Pathological diagnosis

Baseline biopsy was done 1 h after reperfusion during the transplantation. Data were collected from the pathological reports. No protocol biopsies using other timings were included in this study. Chronic histopathological findings were classified according to the banff classification as ci, ct, and ah27. Other than IFTA, the definition of chronicity change is the combination of those above (ci + ct ≥ 1 ∩ ah ≥ 1) as previously reported28,29.

Statistical analysis

Variables were analyzed using Chi-square and Fisher’s exact tests for categorical data and Mann–Whitney U and Kruskal–Wallis H test tests for continuous data. Unless otherwise specified, all continuous data are expressed as medians (interquartile range) considering the non-parametric distribution.

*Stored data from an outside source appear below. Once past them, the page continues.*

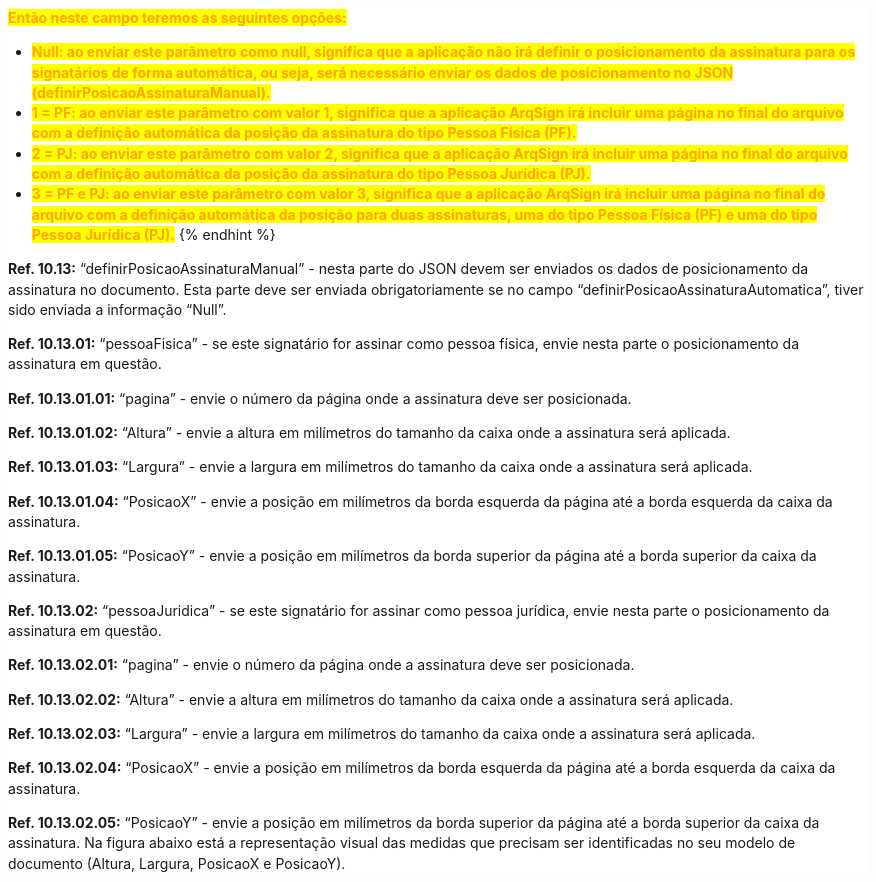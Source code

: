 <mark style="color:orange;">**Então neste campo teremos as seguintes opções:**</mark>

* <mark style="color:orange;">**Null: ao enviar este parâmetro como null, significa que a aplicação não irá definir o posicionamento da assinatura para os signatários de forma automática, ou seja, será necessário enviar os dados de posicionamento no JSON (definirPosicaoAssinaturaManual).**</mark>
* <mark style="color:orange;">**1 = PF: ao enviar este parâmetro com valor 1, significa que a aplicação ArqSign irá incluir uma página no final do arquivo com a definição automática da posição da assinatura do tipo Pessoa Física (PF).**</mark>
* <mark style="color:orange;">**2 = PJ: ao enviar este parâmetro com valor 2, significa que a aplicação ArqSign irá incluir uma página no final do arquivo com a definição automática da posição da assinatura do tipo Pessoa Jurídica (PJ).**</mark>
* <mark style="color:orange;">**3 = PF e PJ: ao enviar este parâmetro com valor 3, significa que a aplicação ArqSign irá incluir uma página no final do arquivo com a definição automática da posição para duas assinaturas, uma do tipo Pessoa Física (PF) e uma do tipo Pessoa Jurídica (PJ).**</mark>
{% endhint %}

**Ref. 10.13:** “definirPosicaoAssinaturaManual” - nesta parte do JSON devem ser enviados os dados de posicionamento da assinatura no documento. Esta parte deve ser enviada obrigatoriamente se no campo “definirPosicaoAssinaturaAutomatica”, tiver sido enviada a informação “Null”.

**Ref. 10.13.01:** “pessoaFisica” - se este signatário for assinar como pessoa física, envie nesta parte o posicionamento da assinatura em questão.

**Ref. 10.13.01.01:** “pagina” - envie o número da página onde a assinatura deve ser posicionada.

**Ref. 10.13.01.02:** “Altura” - envie a altura em milímetros do tamanho da caixa onde a assinatura será aplicada.

**Ref. 10.13.01.03:** “Largura” - envie a largura em milímetros do tamanho da caixa onde a assinatura será aplicada.

**Ref. 10.13.01.04:** “PosicaoX” - envie a posição em milímetros da borda esquerda da página até a borda esquerda da caixa da assinatura.

**Ref. 10.13.01.05:** “PosicaoY” - envie a posição em milímetros da borda superior da página até a borda superior da caixa da assinatura.

**Ref. 10.13.02:** “pessoaJuridica” - se este signatário for assinar como pessoa jurídica, envie nesta parte o posicionamento da assinatura em questão.

**Ref. 10.13.02.01:** “pagina” - envie o número da página onde a assinatura deve ser posicionada.

**Ref. 10.13.02.02:** “Altura” - envie a altura em milímetros do tamanho da caixa onde a assinatura será aplicada.

**Ref. 10.13.02.03:** “Largura” - envie a largura em milímetros do tamanho da caixa onde a assinatura será aplicada.

**Ref. 10.13.02.04:** “PosicaoX” - envie a posição em milímetros da borda esquerda da página até a borda esquerda da caixa da assinatura.

**Ref. 10.13.02.05:** “PosicaoY” - envie a posição em milímetros da borda superior da página até a borda superior da caixa da assinatura. Na figura abaixo está a representação visual das medidas que precisam ser identificadas no seu modelo de documento (Altura, Largura, PosicaoX e PosicaoY).&#x20;
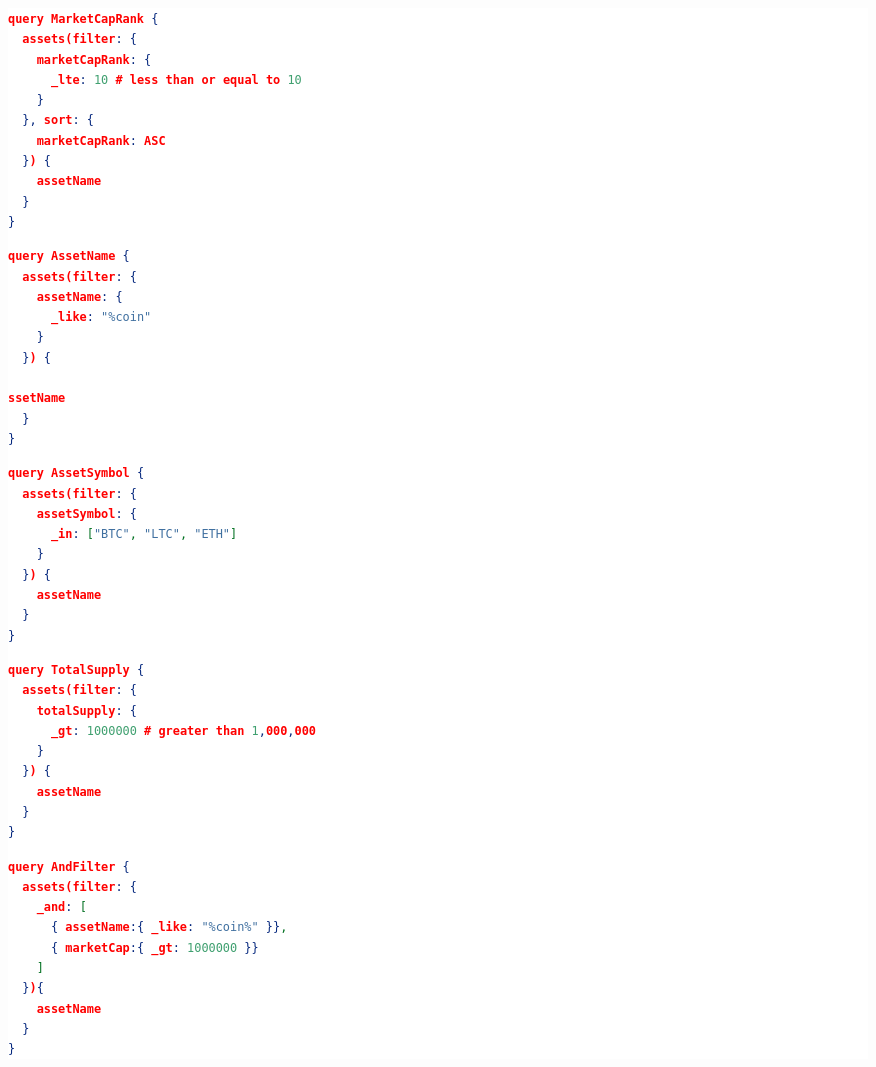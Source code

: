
```json
query MarketCapRank {
  assets(filter: {
    marketCapRank: {
      _lte: 10 # less than or equal to 10
    }
  }, sort: {
    marketCapRank: ASC
  }) {
    assetName
  }
}
```

```json
query AssetName {
  assets(filter: {
    assetName: {
      _like: "%coin"
    }
  }) {
    
ssetName
  }
}
```

```json
query AssetSymbol {
  assets(filter: {
    assetSymbol: {
      _in: ["BTC", "LTC", "ETH"]
    }
  }) {
    assetName
  }
}
```

```json
query TotalSupply {
  assets(filter: {
    totalSupply: {
      _gt: 1000000 # greater than 1,000,000
    }
  }) {
    assetName
  }
}
```

```json
query AndFilter {
  assets(filter: {
    _and: [
      { assetName:{ _like: "%coin%" }},
      { marketCap:{ _gt: 1000000 }}
    ]
  }){
    assetName
  }
}
```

Multivariate analysis was used to adjust for the effect of water intake on graft function. Survival analyses were performed using the Kaplan–Meier method, and statistical differences between the curves were assessed using the log-rank test. A post-hoc sample size calculation was conducted to determine the minimum sample size for this cohort using the Sample Size Calculator (https://www.calculator.net/sample-size-calculator.html). Statistical significance was set at p < 0.05. For multiple comparisons, Bonferroni correction was applied to correct false-positive results. IBM SPSS Statistics for Windows, version 28 (IBM Corp., Armonk, NY, USA) was used for statistical analysis.